Below are the records; give again exactly the line with "They can also", the line with "The closest line", and each line that lies between them, and nothing besides.

───── Given data ─────

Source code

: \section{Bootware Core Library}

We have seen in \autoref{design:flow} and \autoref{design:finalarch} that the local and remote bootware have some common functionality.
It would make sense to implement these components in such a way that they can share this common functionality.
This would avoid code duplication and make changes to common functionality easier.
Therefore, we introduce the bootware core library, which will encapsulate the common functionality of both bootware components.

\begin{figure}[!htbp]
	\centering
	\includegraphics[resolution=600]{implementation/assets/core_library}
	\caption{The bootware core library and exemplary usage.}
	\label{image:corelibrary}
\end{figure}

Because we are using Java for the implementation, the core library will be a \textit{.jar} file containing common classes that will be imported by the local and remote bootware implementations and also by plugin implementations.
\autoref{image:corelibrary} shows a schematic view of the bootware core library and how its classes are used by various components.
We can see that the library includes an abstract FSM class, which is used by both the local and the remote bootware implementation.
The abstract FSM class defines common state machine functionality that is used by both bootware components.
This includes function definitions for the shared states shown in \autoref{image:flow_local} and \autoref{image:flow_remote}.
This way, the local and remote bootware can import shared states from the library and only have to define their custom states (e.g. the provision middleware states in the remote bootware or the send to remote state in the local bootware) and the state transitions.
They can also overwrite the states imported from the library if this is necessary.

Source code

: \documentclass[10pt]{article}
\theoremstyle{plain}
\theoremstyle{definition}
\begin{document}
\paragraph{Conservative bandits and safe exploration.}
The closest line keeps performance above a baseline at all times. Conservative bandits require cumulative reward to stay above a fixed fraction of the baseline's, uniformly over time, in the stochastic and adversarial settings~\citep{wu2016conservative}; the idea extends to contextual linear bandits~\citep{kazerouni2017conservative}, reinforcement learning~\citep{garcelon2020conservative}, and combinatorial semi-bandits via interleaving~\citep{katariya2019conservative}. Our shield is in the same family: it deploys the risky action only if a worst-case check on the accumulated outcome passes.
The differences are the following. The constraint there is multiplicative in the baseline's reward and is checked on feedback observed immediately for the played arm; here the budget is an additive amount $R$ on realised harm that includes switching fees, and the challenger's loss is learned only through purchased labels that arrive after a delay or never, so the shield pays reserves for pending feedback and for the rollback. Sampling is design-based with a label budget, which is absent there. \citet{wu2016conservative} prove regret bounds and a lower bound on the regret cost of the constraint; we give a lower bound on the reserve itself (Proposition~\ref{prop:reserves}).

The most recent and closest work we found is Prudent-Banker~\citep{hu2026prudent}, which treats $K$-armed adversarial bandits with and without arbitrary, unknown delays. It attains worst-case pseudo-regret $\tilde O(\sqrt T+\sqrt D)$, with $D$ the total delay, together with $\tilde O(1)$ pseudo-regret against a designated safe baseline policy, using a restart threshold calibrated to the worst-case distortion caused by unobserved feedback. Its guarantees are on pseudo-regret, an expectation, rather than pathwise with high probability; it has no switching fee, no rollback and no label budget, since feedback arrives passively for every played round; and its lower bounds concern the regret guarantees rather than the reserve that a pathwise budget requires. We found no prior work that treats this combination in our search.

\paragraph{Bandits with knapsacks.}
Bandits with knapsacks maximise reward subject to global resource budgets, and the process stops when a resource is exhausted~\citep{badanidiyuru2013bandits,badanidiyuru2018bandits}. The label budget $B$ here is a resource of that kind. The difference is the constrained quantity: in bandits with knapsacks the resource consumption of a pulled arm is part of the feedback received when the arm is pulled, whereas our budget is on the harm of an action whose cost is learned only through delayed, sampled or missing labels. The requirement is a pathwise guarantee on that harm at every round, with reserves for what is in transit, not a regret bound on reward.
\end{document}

─────
───── Given data ─────

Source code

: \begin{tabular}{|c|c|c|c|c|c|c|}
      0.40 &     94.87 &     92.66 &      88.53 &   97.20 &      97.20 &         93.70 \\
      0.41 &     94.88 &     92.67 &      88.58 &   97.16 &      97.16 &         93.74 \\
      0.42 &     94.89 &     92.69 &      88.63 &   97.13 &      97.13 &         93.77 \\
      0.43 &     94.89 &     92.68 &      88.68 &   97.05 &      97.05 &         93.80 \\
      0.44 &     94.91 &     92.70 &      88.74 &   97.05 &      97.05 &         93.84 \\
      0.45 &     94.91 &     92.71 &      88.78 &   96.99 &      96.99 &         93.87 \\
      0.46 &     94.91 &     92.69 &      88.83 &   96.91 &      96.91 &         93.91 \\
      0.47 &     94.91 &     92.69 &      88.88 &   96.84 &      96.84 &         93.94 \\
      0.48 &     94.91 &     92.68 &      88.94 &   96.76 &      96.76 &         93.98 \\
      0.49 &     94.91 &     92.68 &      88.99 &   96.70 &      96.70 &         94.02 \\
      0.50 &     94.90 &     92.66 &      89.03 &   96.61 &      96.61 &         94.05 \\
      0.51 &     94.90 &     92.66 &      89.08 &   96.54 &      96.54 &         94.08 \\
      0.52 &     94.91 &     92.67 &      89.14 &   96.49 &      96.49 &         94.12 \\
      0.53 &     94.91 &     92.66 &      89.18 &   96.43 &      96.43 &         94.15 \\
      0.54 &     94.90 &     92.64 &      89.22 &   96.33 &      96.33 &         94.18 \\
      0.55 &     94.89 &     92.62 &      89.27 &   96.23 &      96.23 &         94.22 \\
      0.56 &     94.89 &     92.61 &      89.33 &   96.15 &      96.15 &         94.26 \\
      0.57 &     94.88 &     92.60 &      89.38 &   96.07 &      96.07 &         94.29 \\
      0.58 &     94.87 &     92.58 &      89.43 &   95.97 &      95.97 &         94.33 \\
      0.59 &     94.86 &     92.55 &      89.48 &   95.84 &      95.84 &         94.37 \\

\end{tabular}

─────

### Solution to the exercise
They can also overwrite the states imported from the library if this is necessary.

Source code

: \documentclass[10pt]{article}
\theoremstyle{plain}
\theoremstyle{definition}
\begin{document}
\paragraph{Conservative bandits and safe exploration.}
The closest line keeps performance above a baseline at all times. Conservative bandits require cumulative reward to stay above a fixed fraction of the baseline's, uniformly over time, in the stochastic and adversarial settings~\citep{wu2016conservative}; the idea extends to contextual linear bandits~\citep{kazerouni2017conservative}, reinforcement learning~\citep{garcelon2020conservative}, and combinatorial semi-bandits via interleaving~\citep{katariya2019conservative}. Our shield is in the same family: it deploys the risky action only if a worst-case check on the accumulated outcome passes.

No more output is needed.